● Problem to solve
All records are to be transcribed in full; any pictures among them are to be skipped.

● Saved data entries
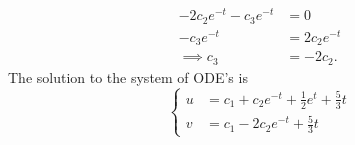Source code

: \documentclass{zc-ust-hw}
\begin{document}
\begin{enumerate}
\begin{sol}
\begin{align}
            -2c_{2}e^{-t}-c_{3}e^{-t}&=0 \\
            -c_{3}e^{-t}&=2c_{2}e^{-t} \\
            \implies c_{3}&=-2c_{2}
          .\end{align}
          The solution to the system of ODE's is
          \begin{equation}
            \begin{cases}
              u &= c_{1}+c_{2}e^{-t} + \frac{1}{2}e^{t} + \frac{5}{3}t \\
              v &= c_{1}-2c_{2}e^{-t}+\frac{5}{3}t
            \end{cases}
          \end{equation}
    \end{sol}
\end{enumerate}
\end{document}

● Solution for this exercise
Source code

: \documentclass{zc-ust-hw}
\begin{document}
\begin{enumerate}
\begin{sol}
\begin{align}
            -2c_{2}e^{-t}-c_{3}e^{-t}&=0 \\
            -c_{3}e^{-t}&=2c_{2}e^{-t} \\
            \implies c_{3}&=-2c_{2}
          .\end{align}
          The solution to the system of ODE's is
          \begin{equation}
            \begin{cases}
              u &= c_{1}+c_{2}e^{-t} + \frac{1}{2}e^{t} + \frac{5}{3}t \\
              v &= c_{1}-2c_{2}e^{-t}+\frac{5}{3}t
            \end{cases}
          \end{equation}
    \end{sol}
\end{enumerate}
\end{document}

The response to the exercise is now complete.